I nodded gratefully. “Where is your brother now?”

The first hint of a smile played on Jared’s lips. “He’s in Weston. Safe and sound with a good family. I’ve been seeing him on Sundays. But my mom and I are trying to get the state to agree to let him live with us. She’s been sober for a while. He’s almost seventeen, so it’s not like he’s a kid.”

This was a lot to absorb. I was elated that he’d finally confided in me. He’d been hurt, which had probably made him feel abandoned by the people that should’ve protected him. But I was still puzzled about one thing.

I walked over to him. “Why didn’t you tell me all of this years ago? I could’ve been there for you.” I got up from the bed, and walked over to him.

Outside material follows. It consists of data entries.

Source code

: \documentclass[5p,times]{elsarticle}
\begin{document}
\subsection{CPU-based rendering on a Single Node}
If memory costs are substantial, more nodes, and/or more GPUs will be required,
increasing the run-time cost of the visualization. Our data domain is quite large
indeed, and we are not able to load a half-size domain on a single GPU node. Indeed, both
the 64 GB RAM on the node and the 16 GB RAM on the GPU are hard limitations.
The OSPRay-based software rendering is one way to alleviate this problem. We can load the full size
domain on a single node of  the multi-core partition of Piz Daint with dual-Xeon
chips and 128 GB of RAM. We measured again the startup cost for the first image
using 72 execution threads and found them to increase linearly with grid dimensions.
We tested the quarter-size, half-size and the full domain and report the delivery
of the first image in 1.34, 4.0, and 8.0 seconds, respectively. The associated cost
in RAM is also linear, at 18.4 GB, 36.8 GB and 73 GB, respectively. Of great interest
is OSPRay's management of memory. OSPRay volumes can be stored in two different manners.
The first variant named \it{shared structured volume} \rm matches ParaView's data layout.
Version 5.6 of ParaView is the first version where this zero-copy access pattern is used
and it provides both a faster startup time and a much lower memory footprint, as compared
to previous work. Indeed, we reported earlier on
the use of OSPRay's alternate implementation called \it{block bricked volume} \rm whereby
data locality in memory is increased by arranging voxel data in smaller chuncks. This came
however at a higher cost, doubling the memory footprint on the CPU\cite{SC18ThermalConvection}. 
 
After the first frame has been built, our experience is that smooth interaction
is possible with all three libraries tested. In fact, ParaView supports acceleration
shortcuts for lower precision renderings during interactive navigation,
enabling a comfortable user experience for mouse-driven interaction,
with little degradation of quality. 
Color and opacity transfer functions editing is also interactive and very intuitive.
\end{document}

He ran a hand through his hair and inched away from me to lean on the railing. “When I finally got home that summer, you were my first thought. Well, other than doing what I could to help Jax. I had to see you. My mom could go to hell. All I wanted was you. I loved you.” He gripped the railing at his sides, and his body went rigid. “I went to your house, but your grandma said you were out. She tried to get me to stay. I think she saw that I didn’t look right. But I ran off to find you, anyway. After a while, I found myself at the fish pond in the park.” He raised his eyes to meet mine. “And there you were…with your dad and my mom, playing the little family.”

The little family?

“Jared—” I started.

“Tate, you didn’t do anything wrong. I know that now. You just have to understand my mindset. I had been through hell. I was weak and hurting from the abuse. I was hungry. I’d been betrayed by the people I was supposed to be able to count on: my mom who didn’t help when I needed her, my dad who hurt me and my helpless brother. And then I saw you with our parents, looking like the happy, sweet family. While Jaxon and I were in pain and struggling to make it through every day in one piece, you got to see the mother that I never had. Your dad took you on picnics and for ice cream while mine was whipping me. I felt like no one wanted me and that life moved on without me. No one cared.”